Angeklagt von einer früheren chinesischen Gefangenen, Nestlé führt eine Klausel gegen die Zwangsarbeit ein

Nestlé hat gerade eine neue Klausel in seine Verträge in China eingeführt. Sie mag unwichtig erscheinen, deckt aber ein Problem auf, dem viele ausländische Firmen, die in diesem Land Handel treiben, ausgesetzt sein können: Der Gebrauch von Zwangsarbeit durch örtliche Vermittler. Der Fürsprecher der Multinationalen in Vevey, François Perroud, erklärt: « Von nun an muss jeder Auftraggeber einer Bestellung das formelle Einverständnis von Nestlé erhalten, bevor er einem Unterlieferanten einen Auftrag erteilt ». Genau gesagt, möchte die Firma vermeiden, durch chinesische Handelspartner in eine Falle zu geraten. Wie ist es dazu gekommen ?

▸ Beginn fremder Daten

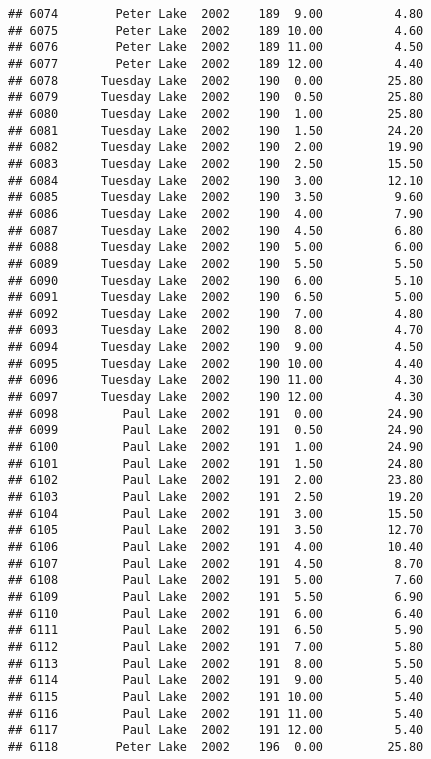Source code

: \documentclass[
]{article}
\begin{document}
\begin{verbatim}
## 6074        Peter Lake  2002    189  9.00          4.80
## 6075        Peter Lake  2002    189 10.00          4.60
## 6076        Peter Lake  2002    189 11.00          4.50
## 6077        Peter Lake  2002    189 12.00          4.40
## 6078      Tuesday Lake  2002    190  0.00         25.80
## 6079      Tuesday Lake  2002    190  0.50         25.80
## 6080      Tuesday Lake  2002    190  1.00         25.80
## 6081      Tuesday Lake  2002    190  1.50         24.20
## 6082      Tuesday Lake  2002    190  2.00         19.90
## 6083      Tuesday Lake  2002    190  2.50         15.50
## 6084      Tuesday Lake  2002    190  3.00         12.10
## 6085      Tuesday Lake  2002    190  3.50          9.60
## 6086      Tuesday Lake  2002    190  4.00          7.90
## 6087      Tuesday Lake  2002    190  4.50          6.80
## 6088      Tuesday Lake  2002    190  5.00          6.00
## 6089      Tuesday Lake  2002    190  5.50          5.50
## 6090      Tuesday Lake  2002    190  6.00          5.10
## 6091      Tuesday Lake  2002    190  6.50          5.00
## 6092      Tuesday Lake  2002    190  7.00          4.80
## 6093      Tuesday Lake  2002    190  8.00          4.70
## 6094      Tuesday Lake  2002    190  9.00          4.50
## 6095      Tuesday Lake  2002    190 10.00          4.40
## 6096      Tuesday Lake  2002    190 11.00          4.30
## 6097      Tuesday Lake  2002    190 12.00          4.30
## 6098         Paul Lake  2002    191  0.00         24.90
## 6099         Paul Lake  2002    191  0.50         24.90
## 6100         Paul Lake  2002    191  1.00         24.90
## 6101         Paul Lake  2002    191  1.50         24.80
## 6102         Paul Lake  2002    191  2.00         23.80
## 6103         Paul Lake  2002    191  2.50         19.20
## 6104         Paul Lake  2002    191  3.00         15.50
## 6105         Paul Lake  2002    191  3.50         12.70
## 6106         Paul Lake  2002    191  4.00         10.40
## 6107         Paul Lake  2002    191  4.50          8.70
## 6108         Paul Lake  2002    191  5.00          7.60
## 6109         Paul Lake  2002    191  5.50          6.90
## 6110         Paul Lake  2002    191  6.00          6.40
## 6111         Paul Lake  2002    191  6.50          5.90
## 6112         Paul Lake  2002    191  7.00          5.80
## 6113         Paul Lake  2002    191  8.00          5.50
## 6114         Paul Lake  2002    191  9.00          5.40
## 6115         Paul Lake  2002    191 10.00          5.40
## 6116         Paul Lake  2002    191 11.00          5.40
## 6117         Paul Lake  2002    191 12.00          5.40
## 6118        Peter Lake  2002    196  0.00         25.80

\end{verbatim}
\end{document}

Programm zur « Umerziehung »

In einer Zeitung aus Sydney berichtete letzten Dezember eine nach Australien geflüchtete ehemalige Gefangene aus einem Lager zur Umerziehung durch Arbeit (die traurig bekannten « Laogai »), wie sie, gemäss ihrer Aussagen, einen Teil ihrer zwölfmonatigen Haft Plüschhasen für Nestlé fabriziert hat. Die 35-jährige Jennifer Zeng ist ein Mitglied der Falun Gong Bewegung, welche grausam von der chinesischen Regierung seit 1999 verfolgt wird. Sie berichtet, dass sie zusammen mit 130 anderen Mitpraktizierenden gezwungen wurde, sämtliche 7 Tage einer Woche bei weniger als 4 Stunden Schlaf pro Nacht zum Entgelt von 3 Maos (6 Pfennig) pro Hase zu arbeiten. In diesem Programm der « Umerziehung » waren Durchprügeln der Verhafteten von Polizisten und Elektroschocks inbegriffen.

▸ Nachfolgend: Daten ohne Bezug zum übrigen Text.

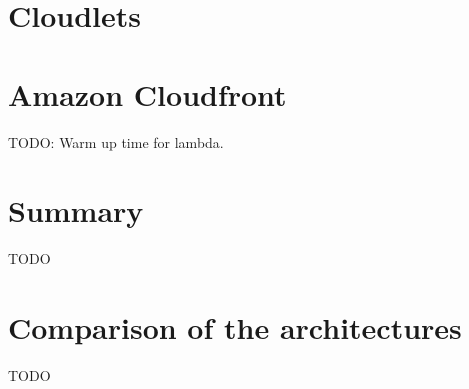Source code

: \section{Cloudlets}







\section{Amazon Cloudfront}
TODO: Warm up time for lambda.
\section{Summary}
TODO

\section{Comparison of the architectures}
TODO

Jennifer Zeng erinnert sich, dass diese Hasen für Nestlé fabriziert wurden, was die Polizisten des Lagers bestätigten und für normal hielten. Sie erklärte jedoch, dass das Arbeitslager die Bestellungen nur von den lokalen Zulieferern und nicht direkt von den ausländischen Firmen erhält. In Australien hat sie diese Hasen ebenfalls auf mehreren Internetseiten von Nestlé wiedererkannt. Sie fordert eine unabhängige Untersuchung, um die Welt auf dieses Vorgehen aufmerksam zu machen.

Nach Anfrage hat die Multinationale in Vevey zugestanden, dass sie im letzten Jahr 110.000 Plüschhasen in einer Spielzeugfabrik in Peking, Firma MiQi Toys, für eine Reklamekampagne von Nesquik in China bestellt hat. François-Xavier Perroud erklärt, dass dieser « Handelspartner (joint-venture) » seine Produkte in die ganze Welt exportiert und « dass er gebührend von unseren Instanzen kontrolliert worden ist». Um darüber eine klare Sicht zu bekommen, hat Nestlé jedoch Anfang des Jahres eine Untersuchung von einem « auswärtigen spezialisierten Berater » beantragt, wobei sie darauf hingewiesen hat, dass die erzwungene oder unfreiwillige Arbeit in Gefängnissen in Widerspruch zu ihren Prinzipien sei.

Zwei Fabriken für die Produktion

Den Ergebnissen der Untersuchung entsprechend, die Nestlé uns mitgeteilt hat, hat MiQi die Hasen in zwei Fabriken produziert : Eine befindet sich in Qingdao, in der Provinz Shandong, und die andere ist in Peking unter direkter Kontrolle von MiQi. Der Inspektor von Nestlé hat in der Qingdao Werkstatt die Anwesenheit ihrer eigenen Arbeiter feststellen können. Die Fabrikation in Peking betreffend hat der Direktor von MiQi Nestlé versichert dass die Hasen in Plüsch « nur von seinen eigenen Arbeitern hergestellt waren ». Ausserdem hat das chinesische Justizministerium dem Schweizer Unternehmen mitgeteilt, dass « einer Untersuchung vom Büro für Umerziehung in Peking entsprechend, niemals Spielzeuge für Nestlé in dem von ihnen geführten Institut fabriziert wurden ». Infolge dieser «Affäre» hat Nestlé in China jedoch eine neue Klausel in ihre Verträge eingeführt.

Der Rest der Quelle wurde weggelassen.